-- DATA SUPPLIED follows --
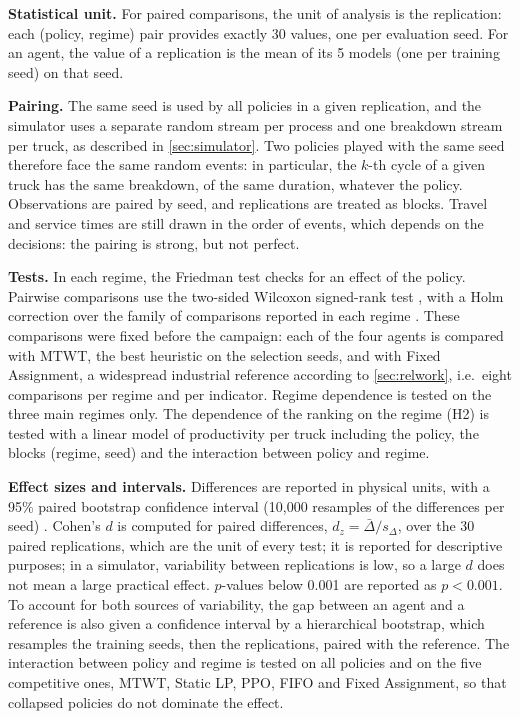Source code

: \documentclass[11pt,a4paper]{article}
\newif\ifrevmarks
\newcommand{\revtag}[1]{\ifrevmarks\textsuperscript{\textcolor{red!70!black}{\scriptsize[#1]}}\fi}
\newcommand{\rev}[2]{\ifrevmarks{\color{revcolor}#2}\revtag{#1}\else#2\fi}
\newenvironment{revbloc}[1]{\par\ifrevmarks\color{revcolor}\noindent\revtag{#1}\ \fi}{\par}
\newif\ifcorrmarks
\newcommand{\corr}[1]{\ifcorrmarks\textcolor{corrcolor}{#1}\else#1\fi}
\begin{document}
\begin{revbloc}{M3, M4, M5, M6, M7, M22, v3}
\textbf{Statistical unit.} For paired comparisons, the unit of analysis is the replication: each (policy, regime) pair provides exactly 30 values, one per evaluation seed. For an agent, the value of a replication is the mean of its 5 models (one per training seed) on that seed.

\textbf{Pairing.} The same seed is used by all policies in a given replication, and the simulator uses a separate random stream per process and one breakdown stream per truck, as described in \cref{sec:simulator}. Two policies played with the same seed therefore face the same random events: in particular, the $k$-th cycle of a given truck has the same breakdown, of the same duration, whatever the policy. Observations are paired by seed, and replications are treated as blocks. Travel and service times are still drawn in the order of events, which depends on the decisions: the pairing is strong, but not perfect.

\textbf{Tests.} In each regime, the Friedman test \cite{Friedman1937} checks for an effect of the policy. Pairwise comparisons use the two-sided Wilcoxon signed-rank test \cite{Wilcoxon1945}, with a Holm correction \cite{Holm1979} over the family of comparisons reported in each regime \cite{Demsar2006}. \rev{v3}{These comparisons were fixed before the campaign: each of the four agents is compared with MTWT, the best heuristic on the selection seeds, and with Fixed Assignment, a widespread industrial reference according to \cref{sec:relwork}, i.e.\ eight comparisons per regime and per indicator. Regime dependence is tested on the three main regimes only.} The dependence of the ranking on the regime (H2) is tested with a linear model of productivity per truck including the policy, the blocks (regime, seed) and the interaction between policy and regime.

\textbf{Effect sizes and intervals.} Differences are reported in physical units, with a 95\% paired bootstrap confidence interval (10{,}000 resamples of the differences per seed) \cite{EfronTibshirani1993}. \corr{Cohen's $d$ is computed for paired differences, $d_z = \bar{\Delta}/s_{\Delta}$, over the 30 paired replications, which are the unit of every test;} it is reported for descriptive purposes; in a simulator, variability between replications is low, so a large $d$ does not mean a large practical effect. $p$-values below 0.001 are reported as $p<0.001$. \corr{To account for both sources of variability, the gap between an agent and a reference is also given a confidence interval by a hierarchical bootstrap, which resamples the training seeds, then the replications, paired with the reference. The interaction between policy and regime is tested on all policies and on the five competitive ones, MTWT, \corr{Static LP}, PPO, FIFO and Fixed Assignment, so that collapsed policies do not dominate the effect.}


\end{revbloc}
\end{document}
-- DATA SUPPLIED concluded --
_YOUR GOAL_
Lines holding "revbloc": give how many there are in the entries above, and nothing more.

_RESULT FOR THIS EXERCISE_
3